> [Supplied data]
▬▬▬▬▬▬

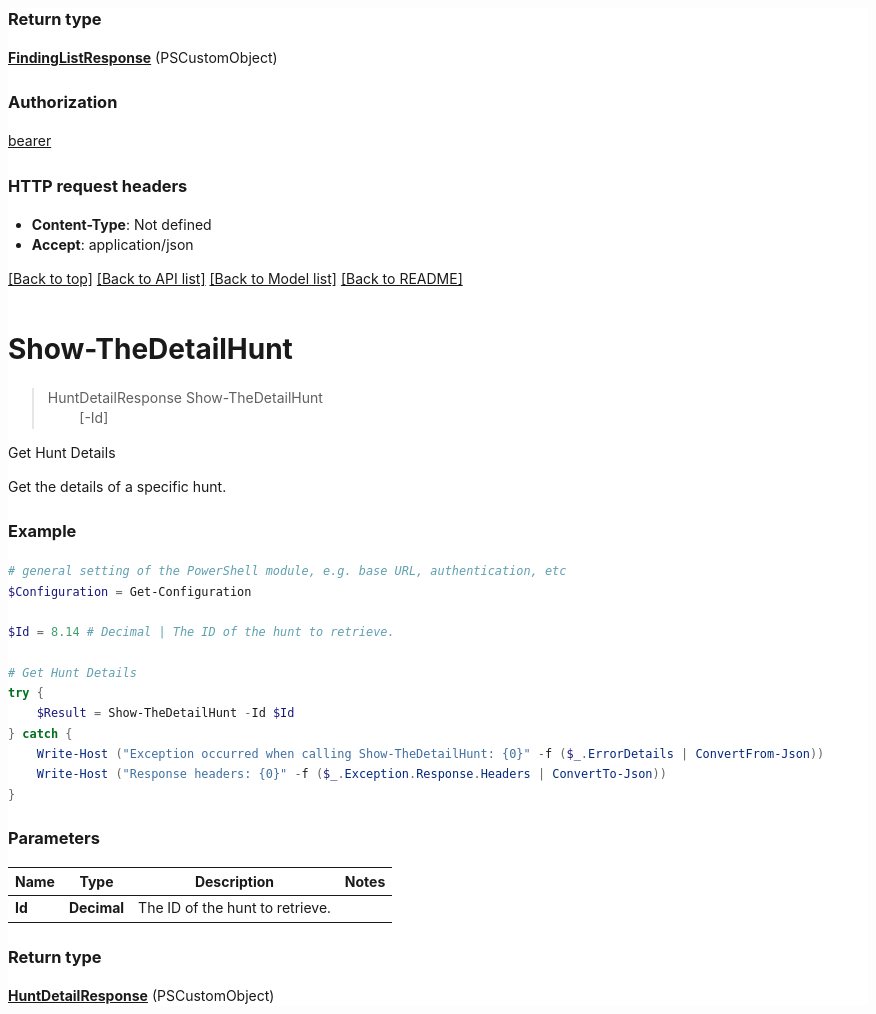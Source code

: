 ### Return type

[**FindingListResponse**](FindingListResponse.md) (PSCustomObject)

### Authorization

[bearer](../README.md#bearer)

### HTTP request headers

 - **Content-Type**: Not defined
 - **Accept**: application/json

[[Back to top]](#) [[Back to API list]](../README.md#documentation-for-api-endpoints) [[Back to Model list]](../README.md#documentation-for-models) [[Back to README]](../README.md)

<a id="Show-TheDetailHunt"></a>
# **Show-TheDetailHunt**
> HuntDetailResponse Show-TheDetailHunt<br>
> &nbsp;&nbsp;&nbsp;&nbsp;&nbsp;&nbsp;&nbsp;&nbsp;[-Id] <Decimal><br>

Get Hunt Details

Get the details of a specific hunt.

### Example
```powershell
# general setting of the PowerShell module, e.g. base URL, authentication, etc
$Configuration = Get-Configuration

$Id = 8.14 # Decimal | The ID of the hunt to retrieve.

# Get Hunt Details
try {
    $Result = Show-TheDetailHunt -Id $Id
} catch {
    Write-Host ("Exception occurred when calling Show-TheDetailHunt: {0}" -f ($_.ErrorDetails | ConvertFrom-Json))
    Write-Host ("Response headers: {0}" -f ($_.Exception.Response.Headers | ConvertTo-Json))
}
```

### Parameters

Name | Type | Description  | Notes
------------- | ------------- | ------------- | -------------
 **Id** | **Decimal**| The ID of the hunt to retrieve. | 

### Return type

[**HuntDetailResponse**](HuntDetailResponse.md) (PSCustomObject)
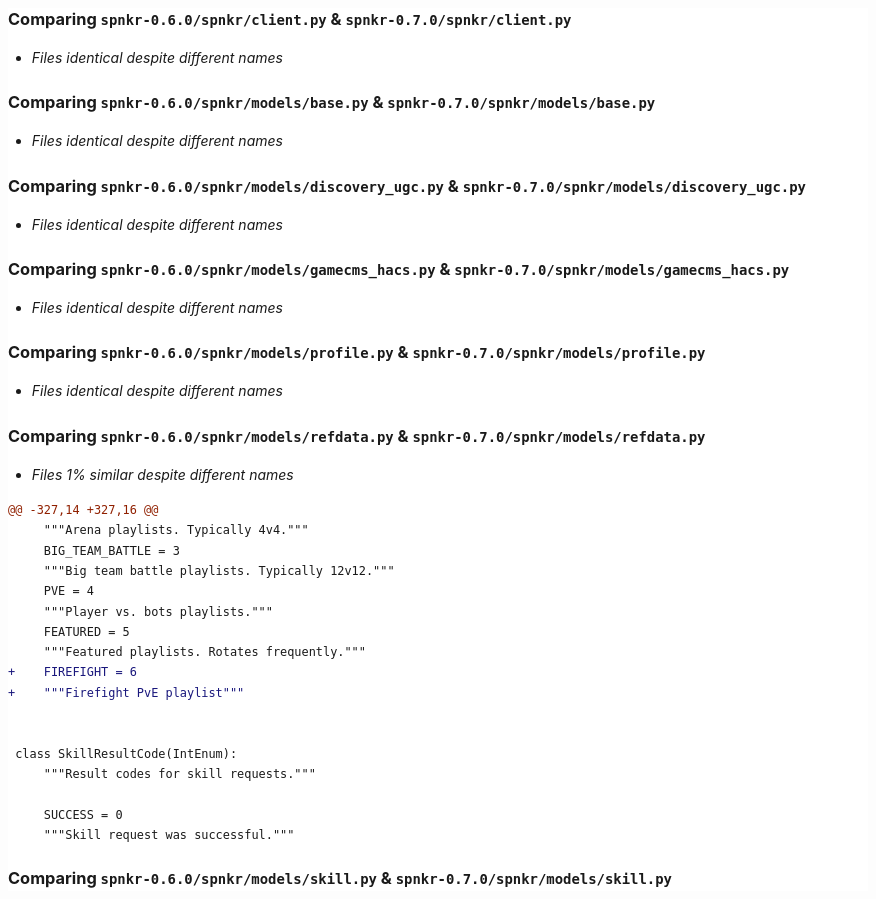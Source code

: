 ### Comparing `spnkr-0.6.0/spnkr/client.py` & `spnkr-0.7.0/spnkr/client.py`

 * *Files identical despite different names*

### Comparing `spnkr-0.6.0/spnkr/models/base.py` & `spnkr-0.7.0/spnkr/models/base.py`

 * *Files identical despite different names*

### Comparing `spnkr-0.6.0/spnkr/models/discovery_ugc.py` & `spnkr-0.7.0/spnkr/models/discovery_ugc.py`

 * *Files identical despite different names*

### Comparing `spnkr-0.6.0/spnkr/models/gamecms_hacs.py` & `spnkr-0.7.0/spnkr/models/gamecms_hacs.py`

 * *Files identical despite different names*

### Comparing `spnkr-0.6.0/spnkr/models/profile.py` & `spnkr-0.7.0/spnkr/models/profile.py`

 * *Files identical despite different names*

### Comparing `spnkr-0.6.0/spnkr/models/refdata.py` & `spnkr-0.7.0/spnkr/models/refdata.py`

 * *Files 1% similar despite different names*

```diff
@@ -327,14 +327,16 @@
     """Arena playlists. Typically 4v4."""
     BIG_TEAM_BATTLE = 3
     """Big team battle playlists. Typically 12v12."""
     PVE = 4
     """Player vs. bots playlists."""
     FEATURED = 5
     """Featured playlists. Rotates frequently."""
+    FIREFIGHT = 6
+    """Firefight PvE playlist"""
 
 
 class SkillResultCode(IntEnum):
     """Result codes for skill requests."""
 
     SUCCESS = 0
     """Skill request was successful."""
```

### Comparing `spnkr-0.6.0/spnkr/models/skill.py` & `spnkr-0.7.0/spnkr/models/skill.py`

▬▬▬▬▬▬

Please return all lines from the records that hold the word "Write".

    Write-Host ("Exception occurred when calling Show-TheDetailHunt: {0}" -f ($_.ErrorDetails | ConvertFrom-Json))
    Write-Host ("Response headers: {0}" -f ($_.Exception.Response.Headers | ConvertTo-Json))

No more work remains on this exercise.